Here’s Ken Beamish, bought in March 1972, posing in PE shorts before the ill-starred 1972/73 season.
The all-action striker was Albion’s top scorer, with ten goals, as the team slid back into the Third Division.
Fast forward eight seasons to 1980/81 and Beamish was back at Tranmere, the club from which Pat Saward had signed him. Rovers were a Fourth Division side by then but they had the matter of a two-legged 2nd Round League Cup tie with Brighton & Hove Albion, now a top flight club.

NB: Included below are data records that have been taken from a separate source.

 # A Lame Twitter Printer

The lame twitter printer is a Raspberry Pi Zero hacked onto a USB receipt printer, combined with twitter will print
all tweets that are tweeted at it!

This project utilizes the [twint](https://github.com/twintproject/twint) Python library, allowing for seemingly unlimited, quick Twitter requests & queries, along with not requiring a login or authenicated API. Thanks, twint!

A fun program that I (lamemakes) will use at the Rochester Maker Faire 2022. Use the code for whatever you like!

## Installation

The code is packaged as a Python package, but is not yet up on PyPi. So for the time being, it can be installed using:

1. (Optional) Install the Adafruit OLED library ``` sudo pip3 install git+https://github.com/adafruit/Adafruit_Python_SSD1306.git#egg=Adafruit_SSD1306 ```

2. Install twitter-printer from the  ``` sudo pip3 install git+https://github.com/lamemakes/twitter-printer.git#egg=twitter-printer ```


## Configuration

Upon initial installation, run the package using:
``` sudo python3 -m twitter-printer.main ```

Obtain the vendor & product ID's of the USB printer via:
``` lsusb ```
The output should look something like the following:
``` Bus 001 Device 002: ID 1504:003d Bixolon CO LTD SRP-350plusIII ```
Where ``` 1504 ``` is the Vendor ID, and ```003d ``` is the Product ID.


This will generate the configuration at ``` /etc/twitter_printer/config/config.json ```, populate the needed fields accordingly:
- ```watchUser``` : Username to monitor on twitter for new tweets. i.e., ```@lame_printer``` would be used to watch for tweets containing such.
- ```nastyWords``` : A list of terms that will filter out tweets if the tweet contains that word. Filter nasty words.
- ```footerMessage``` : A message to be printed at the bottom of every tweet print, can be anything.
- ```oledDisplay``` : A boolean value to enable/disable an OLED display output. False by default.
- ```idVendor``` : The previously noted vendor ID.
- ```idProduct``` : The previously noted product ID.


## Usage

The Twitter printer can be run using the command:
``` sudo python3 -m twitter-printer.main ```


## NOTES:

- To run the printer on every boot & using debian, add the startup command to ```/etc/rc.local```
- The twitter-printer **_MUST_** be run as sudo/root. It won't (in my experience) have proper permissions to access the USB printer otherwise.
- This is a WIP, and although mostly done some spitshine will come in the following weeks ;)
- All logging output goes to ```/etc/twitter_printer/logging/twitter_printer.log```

In Mark Lawrenson’s ‘The Autobiography,’ he takes up the story on page 152:
“You learn, sometimes the hard way, the steps you need to take to protect yourself physically and psychologically. Opponents will always be testing you to see if you can be conned into losing your temper and, with it, your self-control. Ken Beamish certainly caught me out playing for Tranmere. We won the first leg comfortably, but I fell for the five card trick in the return. I can honestly say he tried to tackle me just below the hip and for the next five minutes I just went crazy. Ken, an old pro who had played for a lot of clubs including Brighton, obviously set out to try and unsettle me. If that tackle did not do any lasting damage it certainly wrecked my concentration and I was eventually sent off for a remark to a linesman. I was still fuming as I headed for the tunnel and looking across at Beamish who gave me a sly wink. Sure, the laugh was on me, but it was a lesson I have never forgotten.”